Western blotting using antisera against subcellular marker proteins indicated that the expression level of the outer membrane protein OmpC in non‐induced MVs was equivalent to that in glycine‐induced MVs (Fig. 4B). In contrast, the expression levels of the inner membrane protein RodZ and the cytosolic protein Crp were markedly increased in glycine‐induced MVs (Fig. 4B), which is in good agreement with the finding of enhanced expression of AdhE, another cytosolic protein (Fig. 4A and Table 2). All three subcellular marker proteins in whole‐cell lysates collected from the respective culture conditions were detected at similar levels, ruling out the possibility that expression of RodZ and Crp increased at the cellular level (Fig. 4B).

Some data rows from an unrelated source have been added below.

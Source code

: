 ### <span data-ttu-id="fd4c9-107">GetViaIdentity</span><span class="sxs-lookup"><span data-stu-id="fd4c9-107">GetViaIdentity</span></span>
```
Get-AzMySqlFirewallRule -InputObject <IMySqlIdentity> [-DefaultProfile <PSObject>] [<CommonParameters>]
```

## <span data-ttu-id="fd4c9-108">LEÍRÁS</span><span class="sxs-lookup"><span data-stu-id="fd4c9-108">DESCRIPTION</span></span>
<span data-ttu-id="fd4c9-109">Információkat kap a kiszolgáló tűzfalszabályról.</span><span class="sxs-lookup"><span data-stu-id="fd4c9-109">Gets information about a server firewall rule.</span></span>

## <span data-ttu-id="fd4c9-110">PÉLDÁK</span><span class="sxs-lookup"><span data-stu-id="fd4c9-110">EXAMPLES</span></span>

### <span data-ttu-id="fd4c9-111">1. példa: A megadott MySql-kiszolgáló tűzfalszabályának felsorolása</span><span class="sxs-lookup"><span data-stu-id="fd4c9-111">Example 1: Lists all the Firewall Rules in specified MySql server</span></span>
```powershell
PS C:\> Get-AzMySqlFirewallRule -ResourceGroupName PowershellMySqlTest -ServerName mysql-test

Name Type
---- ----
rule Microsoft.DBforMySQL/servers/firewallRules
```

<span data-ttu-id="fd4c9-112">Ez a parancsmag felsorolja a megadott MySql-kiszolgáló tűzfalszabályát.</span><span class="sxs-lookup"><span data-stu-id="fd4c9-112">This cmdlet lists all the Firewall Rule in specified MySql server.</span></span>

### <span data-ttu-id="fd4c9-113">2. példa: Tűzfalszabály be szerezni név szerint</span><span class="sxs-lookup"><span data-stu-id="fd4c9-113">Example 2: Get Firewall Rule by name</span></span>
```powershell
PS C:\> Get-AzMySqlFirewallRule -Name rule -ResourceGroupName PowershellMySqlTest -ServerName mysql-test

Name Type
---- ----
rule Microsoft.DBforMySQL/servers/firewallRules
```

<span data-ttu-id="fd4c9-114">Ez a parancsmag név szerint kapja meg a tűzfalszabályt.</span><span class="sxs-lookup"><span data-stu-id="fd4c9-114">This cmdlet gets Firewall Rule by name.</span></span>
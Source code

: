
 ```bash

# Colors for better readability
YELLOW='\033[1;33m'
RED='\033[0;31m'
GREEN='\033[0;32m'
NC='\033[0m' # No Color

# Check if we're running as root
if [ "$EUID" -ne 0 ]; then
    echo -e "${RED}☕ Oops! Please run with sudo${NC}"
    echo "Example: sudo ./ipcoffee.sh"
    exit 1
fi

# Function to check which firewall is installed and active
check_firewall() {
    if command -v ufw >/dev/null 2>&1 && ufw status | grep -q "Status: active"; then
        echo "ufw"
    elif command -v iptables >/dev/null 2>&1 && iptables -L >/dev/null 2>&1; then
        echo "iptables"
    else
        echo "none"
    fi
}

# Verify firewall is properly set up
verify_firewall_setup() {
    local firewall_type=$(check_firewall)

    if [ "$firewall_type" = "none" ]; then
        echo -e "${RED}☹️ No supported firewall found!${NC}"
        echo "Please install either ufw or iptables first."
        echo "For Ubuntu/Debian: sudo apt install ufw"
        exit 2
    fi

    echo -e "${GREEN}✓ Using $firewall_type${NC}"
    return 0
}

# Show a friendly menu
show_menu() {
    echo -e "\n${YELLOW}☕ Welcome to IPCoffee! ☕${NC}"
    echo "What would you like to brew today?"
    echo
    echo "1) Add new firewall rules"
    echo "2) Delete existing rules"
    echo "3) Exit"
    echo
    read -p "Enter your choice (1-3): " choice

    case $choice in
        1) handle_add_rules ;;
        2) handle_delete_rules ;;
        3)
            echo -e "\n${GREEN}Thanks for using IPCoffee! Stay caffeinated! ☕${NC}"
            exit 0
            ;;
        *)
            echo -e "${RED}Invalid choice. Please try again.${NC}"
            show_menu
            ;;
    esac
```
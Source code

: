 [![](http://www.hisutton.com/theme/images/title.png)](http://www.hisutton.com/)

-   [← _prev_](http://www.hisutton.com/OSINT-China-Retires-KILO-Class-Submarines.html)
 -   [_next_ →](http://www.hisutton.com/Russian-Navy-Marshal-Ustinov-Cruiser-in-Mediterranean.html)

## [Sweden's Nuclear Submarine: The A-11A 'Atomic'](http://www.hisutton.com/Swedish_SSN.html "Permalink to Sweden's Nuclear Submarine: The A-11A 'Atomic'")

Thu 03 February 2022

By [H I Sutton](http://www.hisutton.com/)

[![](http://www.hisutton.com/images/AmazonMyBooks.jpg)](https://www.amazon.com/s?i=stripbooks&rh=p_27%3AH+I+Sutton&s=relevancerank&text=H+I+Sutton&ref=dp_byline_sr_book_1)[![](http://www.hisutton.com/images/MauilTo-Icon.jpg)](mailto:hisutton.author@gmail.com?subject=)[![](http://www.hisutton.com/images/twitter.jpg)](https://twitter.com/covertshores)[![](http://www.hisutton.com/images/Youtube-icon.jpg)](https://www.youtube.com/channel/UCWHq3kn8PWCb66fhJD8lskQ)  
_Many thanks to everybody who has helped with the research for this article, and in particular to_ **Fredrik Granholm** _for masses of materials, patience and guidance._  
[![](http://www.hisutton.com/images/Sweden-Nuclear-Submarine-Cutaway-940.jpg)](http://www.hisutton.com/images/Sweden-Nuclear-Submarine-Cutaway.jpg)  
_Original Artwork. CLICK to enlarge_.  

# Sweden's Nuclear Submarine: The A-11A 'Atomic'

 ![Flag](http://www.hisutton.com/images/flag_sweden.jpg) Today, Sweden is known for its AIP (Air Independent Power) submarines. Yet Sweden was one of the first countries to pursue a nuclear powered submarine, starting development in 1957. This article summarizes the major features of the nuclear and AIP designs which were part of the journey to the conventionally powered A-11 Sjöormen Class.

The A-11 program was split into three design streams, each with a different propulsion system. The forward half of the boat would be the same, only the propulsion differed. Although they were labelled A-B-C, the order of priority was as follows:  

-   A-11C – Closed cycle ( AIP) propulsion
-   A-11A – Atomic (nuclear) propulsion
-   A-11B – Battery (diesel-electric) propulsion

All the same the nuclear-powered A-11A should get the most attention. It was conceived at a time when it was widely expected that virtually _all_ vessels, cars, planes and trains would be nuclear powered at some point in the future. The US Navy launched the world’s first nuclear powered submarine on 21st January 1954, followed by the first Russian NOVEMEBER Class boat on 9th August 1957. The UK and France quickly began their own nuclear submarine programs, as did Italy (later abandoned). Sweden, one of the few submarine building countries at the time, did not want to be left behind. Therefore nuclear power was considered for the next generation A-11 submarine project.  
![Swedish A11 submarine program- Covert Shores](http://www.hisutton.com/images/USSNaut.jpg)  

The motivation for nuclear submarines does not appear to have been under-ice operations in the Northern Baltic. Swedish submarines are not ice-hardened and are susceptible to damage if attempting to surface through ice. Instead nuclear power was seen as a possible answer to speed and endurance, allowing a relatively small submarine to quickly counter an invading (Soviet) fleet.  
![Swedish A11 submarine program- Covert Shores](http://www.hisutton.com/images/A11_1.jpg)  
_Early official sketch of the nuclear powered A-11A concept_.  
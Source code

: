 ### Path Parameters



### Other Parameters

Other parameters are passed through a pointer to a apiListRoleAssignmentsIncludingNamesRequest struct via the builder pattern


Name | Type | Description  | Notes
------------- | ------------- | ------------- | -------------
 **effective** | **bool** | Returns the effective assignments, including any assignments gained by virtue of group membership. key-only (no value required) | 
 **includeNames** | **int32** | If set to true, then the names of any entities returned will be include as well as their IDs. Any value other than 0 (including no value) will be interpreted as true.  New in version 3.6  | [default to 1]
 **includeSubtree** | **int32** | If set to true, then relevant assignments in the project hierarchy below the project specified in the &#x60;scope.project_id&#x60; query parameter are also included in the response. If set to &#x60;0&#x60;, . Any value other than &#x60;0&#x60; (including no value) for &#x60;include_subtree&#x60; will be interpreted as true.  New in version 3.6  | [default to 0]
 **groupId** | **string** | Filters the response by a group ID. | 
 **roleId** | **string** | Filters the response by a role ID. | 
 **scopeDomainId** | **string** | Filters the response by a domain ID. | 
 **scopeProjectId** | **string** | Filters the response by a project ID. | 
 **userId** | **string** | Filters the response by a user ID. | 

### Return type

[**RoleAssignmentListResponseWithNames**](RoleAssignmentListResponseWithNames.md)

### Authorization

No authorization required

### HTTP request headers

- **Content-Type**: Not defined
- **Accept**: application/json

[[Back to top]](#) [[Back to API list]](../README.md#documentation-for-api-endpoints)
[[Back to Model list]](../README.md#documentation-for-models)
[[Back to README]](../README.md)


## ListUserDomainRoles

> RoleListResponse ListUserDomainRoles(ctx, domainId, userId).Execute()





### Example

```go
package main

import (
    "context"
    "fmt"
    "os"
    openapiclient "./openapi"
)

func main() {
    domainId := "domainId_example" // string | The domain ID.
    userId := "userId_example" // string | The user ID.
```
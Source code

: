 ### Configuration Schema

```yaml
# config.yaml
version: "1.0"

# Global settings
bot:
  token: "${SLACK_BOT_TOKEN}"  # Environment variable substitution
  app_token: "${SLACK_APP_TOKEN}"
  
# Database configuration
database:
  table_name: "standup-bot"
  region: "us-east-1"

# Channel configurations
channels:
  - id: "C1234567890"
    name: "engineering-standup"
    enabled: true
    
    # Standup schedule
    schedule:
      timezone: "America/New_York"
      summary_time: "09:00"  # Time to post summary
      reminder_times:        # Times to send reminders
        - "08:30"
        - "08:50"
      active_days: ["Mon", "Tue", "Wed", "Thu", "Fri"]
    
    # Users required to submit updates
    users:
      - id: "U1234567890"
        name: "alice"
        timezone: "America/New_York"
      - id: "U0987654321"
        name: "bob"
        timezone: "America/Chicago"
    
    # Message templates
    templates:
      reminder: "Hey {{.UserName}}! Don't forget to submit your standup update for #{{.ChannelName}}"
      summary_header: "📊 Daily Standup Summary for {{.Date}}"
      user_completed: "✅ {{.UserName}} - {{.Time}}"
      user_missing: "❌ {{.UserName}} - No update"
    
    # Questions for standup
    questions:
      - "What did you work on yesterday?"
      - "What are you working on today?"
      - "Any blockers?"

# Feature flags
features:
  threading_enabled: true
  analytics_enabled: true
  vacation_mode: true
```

Regarding LPS amounts in MVs, we compared the total endotoxin activities between non‐induced and glycine‐induced MVs, which are collected from the same volume of the culture supernatant. Surprisingly, the total LPS amounts in glycine‐induced MVs to non‐induced MVs were only 8.1‐fold (Table 1), which stands in marked contrast to the higher‐fold changes in protein (69‐fold) or lipid amounts (51‐fold) (Table 1). As a result, the amount of LPS in glycine‐induced MVs was approximately eightfold or sixfold lower than that in non‐induced MVs, following standardization based on the amount of total protein (Fig. 4C) or total lipid (data not shown) respectively. This dramatic reduction in LPS amounts in glycine‐induced MVs was also confirmed by SDS‐PAGE, following application of silver staining and Western blotting using anti‐E. coli LPS O6 antiserum (Fig. 4C). In the silver stain findings, two different types of LPS species were detected, semi‐rough and rough, which were modified with and without a single O‐antigen (O6) repeating unit respectively (Grozdanov et al. , 2002). Notably, the amount of semi‐rough‐type LPS was significantly reduced in glycine‐induced as compared to non‐induced MVs (Fig. 4C).
To evaluate the immunological properties of different MVs, we first examined the immune responses of the murine macrophage‐like cell line J774.1 following addition of different MVs standardized by total protein amounts (Fig. 5). In addition to both non‐induced and glycine‐induced EcNΔflhD MVs, Neisseria meningitidis MVs were also used as a positive control because of their confirmed immunoactivity in humans (Holst et al. , 2009; Acevedo et al. , 2014). When compared to PBS used as a vehicle control, the expression level of Il6 significantly increased in response to all the three MVs tested, when used at 1.0 ng (Fig. 5A, Il6), while that of Il12p40 significantly increased in response to non‐induced and glycine‐induced EcNΔflhD MVs (Fig. 5A, Il12p40), but not neisserial MVs, when used at 1.0 ng. The level of Tnfa also increased in response to glycine‐induced EcNΔflhD MVs and neisserial MVs at statistically significant levels (Fig. 5A, Tnfa), but not by non‐induced EcNΔflhD MVs, when used at 1.0 ng. Level of each of the three cytokine mRNAs was increased by all types of MVs in a dose‐dependent manner (Fig. 5A). Similar results were obtained with cytokine ELISAs, demonstrating a correlation of the cytokine expression levels between mRNAs in cells and proteins released into the extracellular milieu (Fig. 5B). Together, the levels of the three cytokines following glycine‐induced EcNΔflhD MVs were comparable to or higher than those of non‐induced EcNΔflhD MVs or neisserial MVs respectively (Fig. 5).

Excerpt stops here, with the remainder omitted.